**What to produce**
Whenever a line of the data below holds the string "will", copy that line.

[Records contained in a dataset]
((

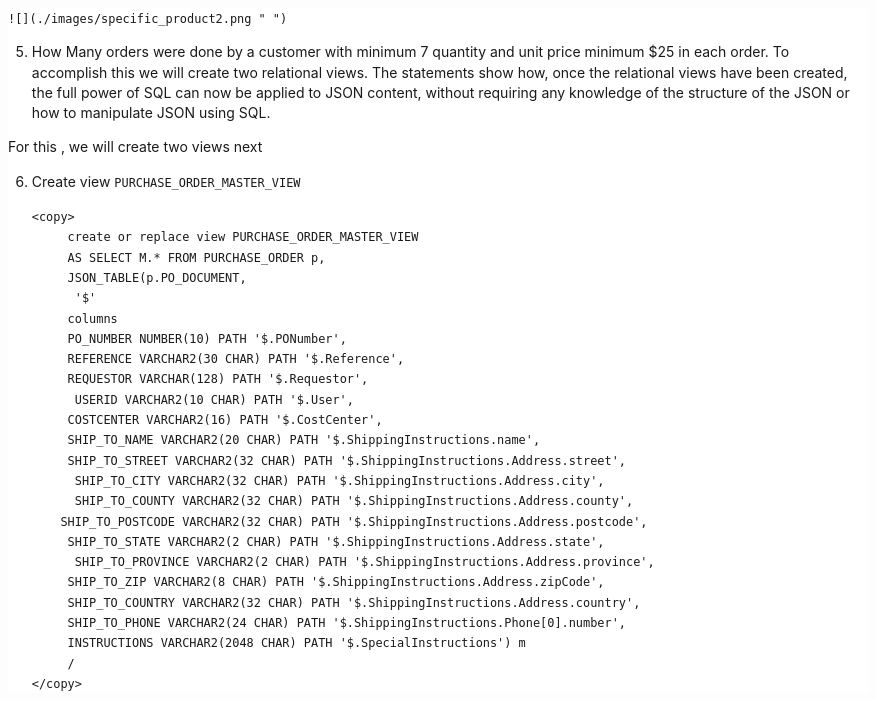     ![](./images/specific_product2.png " ")

5. How Many orders were done by a customer with minimum 7 quantity and unit price minimum $25 in each order. To accomplish this we will create two relational views. The statements show how, once the relational views have been created, the full power of SQL can now be applied to JSON content, without requiring any knowledge of the structure of the JSON or how to manipulate JSON using SQL.

For this , we will create two views next

6. Create view `PURCHASE_ORDER_MASTER_VIEW`

    ```
    <copy>
         create or replace view PURCHASE_ORDER_MASTER_VIEW
         AS SELECT M.* FROM PURCHASE_ORDER p,
         JSON_TABLE(p.PO_DOCUMENT,
          '$'
         columns
         PO_NUMBER NUMBER(10) PATH '$.PONumber',
         REFERENCE VARCHAR2(30 CHAR) PATH '$.Reference',
         REQUESTOR VARCHAR(128) PATH '$.Requestor',
          USERID VARCHAR2(10 CHAR) PATH '$.User',
         COSTCENTER VARCHAR2(16) PATH '$.CostCenter',
         SHIP_TO_NAME VARCHAR2(20 CHAR) PATH '$.ShippingInstructions.name',
         SHIP_TO_STREET VARCHAR2(32 CHAR) PATH '$.ShippingInstructions.Address.street',
          SHIP_TO_CITY VARCHAR2(32 CHAR) PATH '$.ShippingInstructions.Address.city',
          SHIP_TO_COUNTY VARCHAR2(32 CHAR) PATH '$.ShippingInstructions.Address.county',
        SHIP_TO_POSTCODE VARCHAR2(32 CHAR) PATH '$.ShippingInstructions.Address.postcode',
         SHIP_TO_STATE VARCHAR2(2 CHAR) PATH '$.ShippingInstructions.Address.state',
          SHIP_TO_PROVINCE VARCHAR2(2 CHAR) PATH '$.ShippingInstructions.Address.province',
         SHIP_TO_ZIP VARCHAR2(8 CHAR) PATH '$.ShippingInstructions.Address.zipCode',
         SHIP_TO_COUNTRY VARCHAR2(32 CHAR) PATH '$.ShippingInstructions.Address.country',
         SHIP_TO_PHONE VARCHAR2(24 CHAR) PATH '$.ShippingInstructions.Phone[0].number',
         INSTRUCTIONS VARCHAR2(2048 CHAR) PATH '$.SpecialInstructions') m
         /
    </copy>
    ```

))

**Result for this task**
5. How Many orders were done by a customer with minimum 7 quantity and unit price minimum $25 in each order. To accomplish this we will create two relational views. The statements show how, once the relational views have been created, the full power of SQL can now be applied to JSON content, without requiring any knowledge of the structure of the JSON or how to manipulate JSON using SQL.
For this , we will create two views next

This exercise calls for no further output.